Фрикке относился к какой-то еще более дальней ветви семейства нежели Пропп. Как услужливо сообщили родственники, юноша, движимый патриотическими чувствами и поиском пропитания, собирался отправиться на следующие два года в Малороссию, или куда-то еще («Вы должны понять, эти странные, варварские названия. Они совершенно непроизносимы!»). Немецкие хлеботорговцы устали от смуты, которая уже давно охватила бывшую Российскую империю и не собиралась заканчиваться. Теперь они переходили от закупок украинского хлеба к организации собственных латифундий и целых «районов аграрного планирования», которым требовалась охрана.
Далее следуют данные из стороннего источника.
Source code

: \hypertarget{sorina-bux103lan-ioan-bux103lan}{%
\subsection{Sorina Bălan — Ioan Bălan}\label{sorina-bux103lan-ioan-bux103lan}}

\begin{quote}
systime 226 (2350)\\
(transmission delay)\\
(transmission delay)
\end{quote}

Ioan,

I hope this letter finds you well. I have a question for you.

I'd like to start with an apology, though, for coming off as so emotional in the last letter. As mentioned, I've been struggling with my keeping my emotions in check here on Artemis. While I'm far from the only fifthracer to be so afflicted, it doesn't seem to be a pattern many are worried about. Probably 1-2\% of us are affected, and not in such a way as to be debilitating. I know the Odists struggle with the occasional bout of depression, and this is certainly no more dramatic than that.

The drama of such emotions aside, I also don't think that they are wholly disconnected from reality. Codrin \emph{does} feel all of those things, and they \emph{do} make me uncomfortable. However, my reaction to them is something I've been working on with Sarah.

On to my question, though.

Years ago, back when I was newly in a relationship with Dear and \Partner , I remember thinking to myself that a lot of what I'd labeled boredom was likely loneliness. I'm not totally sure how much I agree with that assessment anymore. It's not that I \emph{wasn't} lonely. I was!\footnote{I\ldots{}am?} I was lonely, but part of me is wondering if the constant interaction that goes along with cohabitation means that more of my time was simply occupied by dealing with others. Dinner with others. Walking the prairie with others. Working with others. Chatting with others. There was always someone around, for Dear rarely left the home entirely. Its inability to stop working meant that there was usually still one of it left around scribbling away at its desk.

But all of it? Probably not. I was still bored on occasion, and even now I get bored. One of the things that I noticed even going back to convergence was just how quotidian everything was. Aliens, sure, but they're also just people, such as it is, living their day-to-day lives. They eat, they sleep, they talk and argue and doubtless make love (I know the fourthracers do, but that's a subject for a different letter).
Разумеется, в строгом соответствии с договором, заключенным между новыми германскими нобилями и очередным правительством смутных территорий. Желающих подзаработать хватало, несмотря на глухие слухи о том, что вербовщикам и нанимателям нужны не столько охранники, сколько надсмотрщики и каратели.
И каждый раз, когда взгляд Томаса падал на Франца, ассистент чувствовал странный озноб, проскальзывающий по спине.
Утолив первый голод, собрание, насчитывающее почти два десятка человек, почувствовало себя посвободнее. Стука ложек стало меньше, а разговоров, наоборот, прибавилось, особенно когда появилось пиво — настоящее, не эрзац из лимонада, разбавленного картофельным спиртом.
Сославшись на некоторое неудобство, вызванное непривычно сытным обедом, Франц вышел на крыльцо двухэтажного дома, обустроенное в виде небольшой крытой веранды. Возвращаться не хотелось. Франц присел прямо на ступеньку, чувствуя необыкновенное умиротворение. В желудке чувствовалась приятная сытость, летнее послеполуденное солнце пригревало, но не жгло — легкий ветерок уносил излишнюю жару.
Пропп достал из кармана книгу, найденную в трамвае пару недель назад. Наверное, забыл припозднившийся пассажир. У тощего томика не хватало обложки и, судя по нумерации, доброй трети страниц. Пропп решил погадать на свое будущее старым студенческим образом — открыть и прочитать первый попавшийся абзац. Канон требовал гадать на учебнике, но за неимением сойдет и беллетристика.